Os dados mostram ainda um alarmante recrudescimento dos indicadores de homicídios nas regiões Norte e Nordeste entre 2005 e 2015. Dos dez Estados em que o número de homicídios cresceu mais de 100% na década analisada, cinco são do Nordeste e quatro do Norte: Rio Grande do Norte (280,5%); Sergipe (167,7%); Tocantins (164,7%); Maranhão (160,7%); Amazonas (145,7%); Ceará (145%); Roraima (113,7%); Bahia (108,7%) e Paraíba (104,3%). A exceção na lista dos maiores aumentos da década é Goiás, do Centro-Oeste, onde o número de homicídio cresceu 104,2%.

As regiões Norte e Nordeste também se destacam no expressivo aumento nos assassinatos de jovens.
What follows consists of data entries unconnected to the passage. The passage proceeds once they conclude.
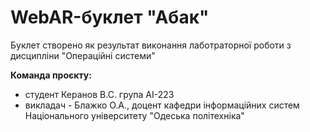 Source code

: # WebAR-буклет "Абак"
Буклет створено як результат виконання лаботраторної роботи з дисциплiни
"Операцiйнi системи"

**Команда проєкту:**
- студент Керанов В.С. група AI-223
- викладач - Блажко О.А., доцент кафедри iнформацiйних систем Нацiонального унiверситету "Одеська полiтехнiка"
Com exceção do Tocantins e Amazonas, todos os estados com crescimento superior a 100% nas taxas de homicídios, entre 2005 e 2015, pertenciam ao Nordeste.

Além disso, os sete Estados em que a taxa de homicídios de jovens mais que dobrou são da região Norte ou Nordeste: Rio Grande do Norte (292,3%); Bahia (130,7%); Ceará (152,3%); Paraíba (117,7%); Sergipe (118,2%); Tocantins (158,8%); e Maranhão (148,9%). O Nordeste e o Norte também se destacam no ranking das cidades mais violentas do país. Dos 30 municípios mais violentos com população superior a 100 mil habitantes, 22 são do Norte ou Nordeste.

Ao comparar as cidades com mais de 100 mil habitantes com o menor índice de homicídios, Jaraguá do Sul (SC), e o maior, Altamira (PA), a primeira tem basicamente o dobro de jovens na escola. De acordo com Cerqueira, isso mostra que a questão educacional é de "primeira ordem".

A diretora-executiva do Fórum, Samira Bueno, comparou os homicídios no Brasil em 20 anos com a Guerra do Vietnã, conflito que durou duas décadas e em que morreu 1,1 milhão de pessoas. Entre 1995 e 2015, 1,3 milhão de pessoas foram assassinadas no país. Em outra análise, ela comparou o número de pessoas mortas no Brasil por ano a uma queda de um Boeing 737 cheio por dia. "A violência tem que ser prioridade para o desenvolvimento do Estado brasileiro", afirmou.

 

 

Valor econômico, v. 17, n. 4270, 06/06/2017. Brasil, p. A2.